- [Task details]: Somewhere below are a line with "Example: the Main" and a later line with "- I turned the". Output exactly those lines and all lines between them.

========

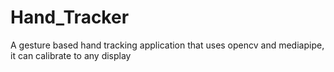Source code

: # Hand_Tracker
A gesture based hand tracking application that uses opencv and mediapipe, it can calibrate to any display
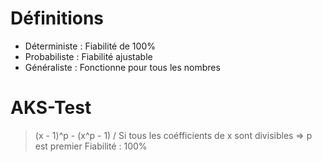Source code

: 
# Définitions
- Déterministe : Fiabilité de 100%
- Probabiliste : Fiabilité ajustable
- Généraliste : Fonctionne pour tous les nombres

# AKS-Test
> (x - 1)^p - (x^p - 1) / Si tous les coéfficients de x sont divisibles => p est premier
> Fiabilité : 100%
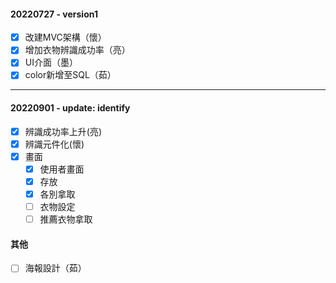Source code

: #### 20220727 - version1
+ [x] 改建MVC架構（懷）
+ [x] 增加衣物辨識成功率（亮）
+ [x] UI介面（墨）
+ [x] color新增至SQL（茹） 
---
#### 20220901 - update: identify
+ [x] 辨識成功率上升(亮)
+ [x] 辨識元件化(懷)
+ [x] 畫面
  + [x] 使用者畫面
  + [x] 存放
  + [x] 各別拿取
  + [ ] 衣物設定
  + [ ] 推薦衣物拿取 

#### 其他
+ [ ] 海報設計（茹）  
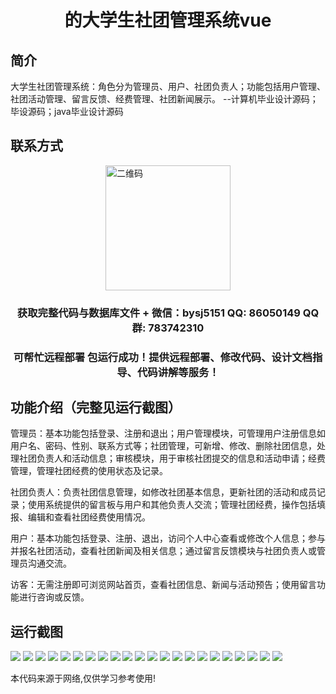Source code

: <p><h1 align="center">的大学生社团管理系统vue</h1></p>

## 简介
大学生社团管理系统：角色分为管理员、用户、社团负责人；功能包括用户管理、社团活动管理、留言反馈、经费管理、社团新闻展示。    --计算机毕业设计源码；毕设源码；java毕业设计源码


## 联系方式
<img src="https://bs-1329754181.cos.ap-shanghai.myqcloud.com/wx.jpg" alt="二维码" style="display: block; margin: 0 auto;" width="200px">
<p><h3 align="center">获取完整代码与数据库文件 + 微信：bysj5151 QQ: 86050149 QQ群: 783742310</h3></p>
<p><h3 align="center">可帮忙远程部署 包运行成功！提供远程部署、修改代码、设计文档指导、代码讲解等服务！</h3></p>

## 功能介绍（完整见运行截图）
管理员：基本功能包括登录、注册和退出；用户管理模块，可管理用户注册信息如用户名、密码、性别、联系方式等；社团管理，可新增、修改、删除社团信息，处理社团负责人和活动信息；审核模块，用于审核社团提交的信息和活动申请；经费管理，管理社团经费的使用状态及记录。

社团负责人：负责社团信息管理，如修改社团基本信息，更新社团的活动和成员记录；使用系统提供的留言板与用户和其他负责人交流；管理社团经费，操作包括填报、编辑和查看社团经费使用情况。

用户：基本功能包括登录、注册、退出，访问个人中心查看或修改个人信息；参与并报名社团活动，查看社团新闻及相关信息；通过留言反馈模块与社团负责人或管理员沟通交流。

访客：无需注册即可浏览网站首页，查看社团信息、新闻与活动预告；使用留言功能进行咨询或反馈。


## 运行截图
![](https://bs-1329754181.cos.ap-shanghai.myqcloud.com/ssm/CollegeStudentClubManagementSystem/img/001.jpg)
![](https://bs-1329754181.cos.ap-shanghai.myqcloud.com/ssm/CollegeStudentClubManagementSystem/img/002.jpg)
![](https://bs-1329754181.cos.ap-shanghai.myqcloud.com/ssm/CollegeStudentClubManagementSystem/img/003.jpg)
![](https://bs-1329754181.cos.ap-shanghai.myqcloud.com/ssm/CollegeStudentClubManagementSystem/img/004.jpg)
![](https://bs-1329754181.cos.ap-shanghai.myqcloud.com/ssm/CollegeStudentClubManagementSystem/img/005.jpg)
![](https://bs-1329754181.cos.ap-shanghai.myqcloud.com/ssm/CollegeStudentClubManagementSystem/img/006.jpg)
![](https://bs-1329754181.cos.ap-shanghai.myqcloud.com/ssm/CollegeStudentClubManagementSystem/img/007.jpg)
![](https://bs-1329754181.cos.ap-shanghai.myqcloud.com/ssm/CollegeStudentClubManagementSystem/img/008.jpg)
![](https://bs-1329754181.cos.ap-shanghai.myqcloud.com/ssm/CollegeStudentClubManagementSystem/img/009.jpg)
![](https://bs-1329754181.cos.ap-shanghai.myqcloud.com/ssm/CollegeStudentClubManagementSystem/img/010.jpg)
![](https://bs-1329754181.cos.ap-shanghai.myqcloud.com/ssm/CollegeStudentClubManagementSystem/img/011.jpg)
![](https://bs-1329754181.cos.ap-shanghai.myqcloud.com/ssm/CollegeStudentClubManagementSystem/img/012.jpg)
![](https://bs-1329754181.cos.ap-shanghai.myqcloud.com/ssm/CollegeStudentClubManagementSystem/img/013.jpg)
![](https://bs-1329754181.cos.ap-shanghai.myqcloud.com/ssm/CollegeStudentClubManagementSystem/img/014.jpg)
![](https://bs-1329754181.cos.ap-shanghai.myqcloud.com/ssm/CollegeStudentClubManagementSystem/img/015.jpg)
![](https://bs-1329754181.cos.ap-shanghai.myqcloud.com/ssm/CollegeStudentClubManagementSystem/img/016.jpg)
![](https://bs-1329754181.cos.ap-shanghai.myqcloud.com/ssm/CollegeStudentClubManagementSystem/img/017.jpg)
![](https://bs-1329754181.cos.ap-shanghai.myqcloud.com/ssm/CollegeStudentClubManagementSystem/img/018.jpg)
![](https://bs-1329754181.cos.ap-shanghai.myqcloud.com/ssm/CollegeStudentClubManagementSystem/img/019.jpg)
![](https://bs-1329754181.cos.ap-shanghai.myqcloud.com/ssm/CollegeStudentClubManagementSystem/img/020.jpg)
![](https://bs-1329754181.cos.ap-shanghai.myqcloud.com/ssm/CollegeStudentClubManagementSystem/img/021.jpg)
![](https://bs-1329754181.cos.ap-shanghai.myqcloud.com/ssm/CollegeStudentClubManagementSystem/img/022.jpg)

<p>本代码来源于网络,仅供学习参考使用!</p>
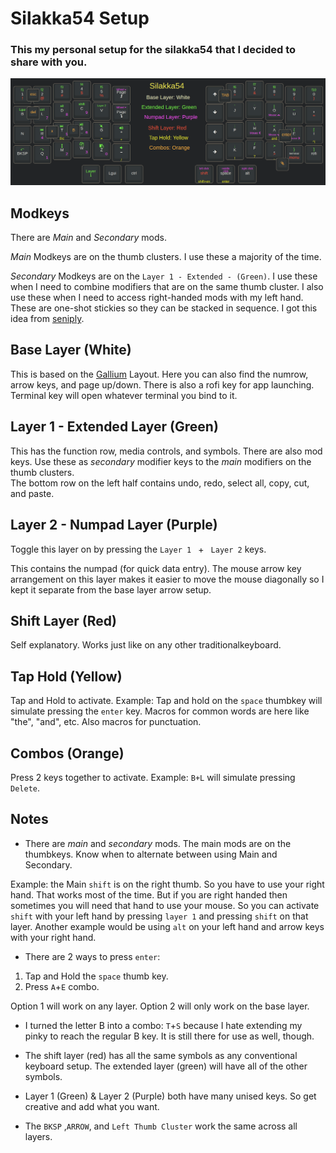 # Silakka54 Setup
### This my personal setup for the silakka54 that I decided to share with you. 
![text](https://github.com/TheTechRun/ttr-silakka54/blob/master/keycheat.png)

## Modkeys
There are _Main_ and _Secondary_ mods.

_Main_ Modkeys are on the thumb clusters. I use these a majority of the time.

_Secondary_ Modkeys are on the `Layer 1 - Extended - (Green)`. I use these when I need to combine modifiers that are on the same thumb cluster. I also use these when I need to access right-handed mods with my left hand. These are one-shot stickies so they can be stacked in sequence. I got this idea from [seniply](https://stevep99.github.io/seniply/).

## Base Layer (White)
This is based on the [Gallium](https://github.com/GalileoBlues/Gallium) Layout. Here you can also find the numrow, arrow keys, and  page up/down. There is also a rofi key for app launching. Terminal key will open whatever terminal you bind to it. 

## Layer 1 - Extended Layer (Green)
This has the function row, media controls, and symbols. There are also mod keys. Use these as _secondary_ modifier keys to the _main_ modifiers on the thumb clusters.  
The bottom row on the left half contains undo, redo, select all, copy, cut, and paste. 

## Layer 2 - Numpad Layer (Purple)
Toggle this layer on by pressing the `Layer 1 ` + ` Layer 2` keys. 

This contains the numpad (for quick data entry). The mouse arrow key arrangement on this layer makes it easier to move the mouse diagonally so I kept it separate from the base layer arrow setup. 

## Shift Layer (Red)
Self explanatory. Works just like on any other traditionalkeyboard. 

## Tap Hold (Yellow)
Tap and Hold to activate. 
Example: Tap and hold on the `space` thumbkey will simulate pressing the `enter` key. 
Macros for common words are here like "the", "and", etc. Also macros for punctuation. 

## Combos (Orange)
Press 2 keys together to activate. 
Example: `B+L` will simulate pressing `Delete`. 

## Notes
- There are _main_ and _secondary_ mods. The main mods are on the thumbkeys. Know when to alternate between using Main and Secondary. 

Example: the Main `shift` is on the right thumb. So you have to use your right hand. That works most of the time. But if you are right handed then sometimes you will need that hand to use your mouse. So you can activate `shift` with your left hand by pressing `layer 1`  and pressing `shift` on that layer. Another example would be using `alt` on your left hand and arrow keys with your right hand. 

-  There are 2 ways to press `enter`:
1. Tap and Hold the `space` thumb key.
2.  Press `A`+`E` combo.

Option 1 will work on any layer. 
Option 2 will only work on the base layer. 

- I turned the letter B into a combo: `T`+`S` because I hate extending my pinky to reach the regular B key. It is still there for use as well, though.

- The shift layer (red) has all the same symbols as any conventional keyboard setup. The extended layer (green) will have all of the other symbols. 

- Layer 1 (Green) & Layer 2 (Purple) both have  many unised keys. So get creative and add what you want.

- The `BKSP` ,`ARROW`, and `Left Thumb Cluster` work the same across all layers.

========

- [Output of the task]:
Example: the Main `shift` is on the right thumb. So you have to use your right hand. That works most of the time. But if you are right handed then sometimes you will need that hand to use your mouse. So you can activate `shift` with your left hand by pressing `layer 1`  and pressing `shift` on that layer. Another example would be using `alt` on your left hand and arrow keys with your right hand. 

-  There are 2 ways to press `enter`:
1. Tap and Hold the `space` thumb key.
2.  Press `A`+`E` combo.

Option 1 will work on any layer. 
Option 2 will only work on the base layer. 

- I turned the letter B into a combo: `T`+`S` because I hate extending my pinky to reach the regular B key. It is still there for use as well, though.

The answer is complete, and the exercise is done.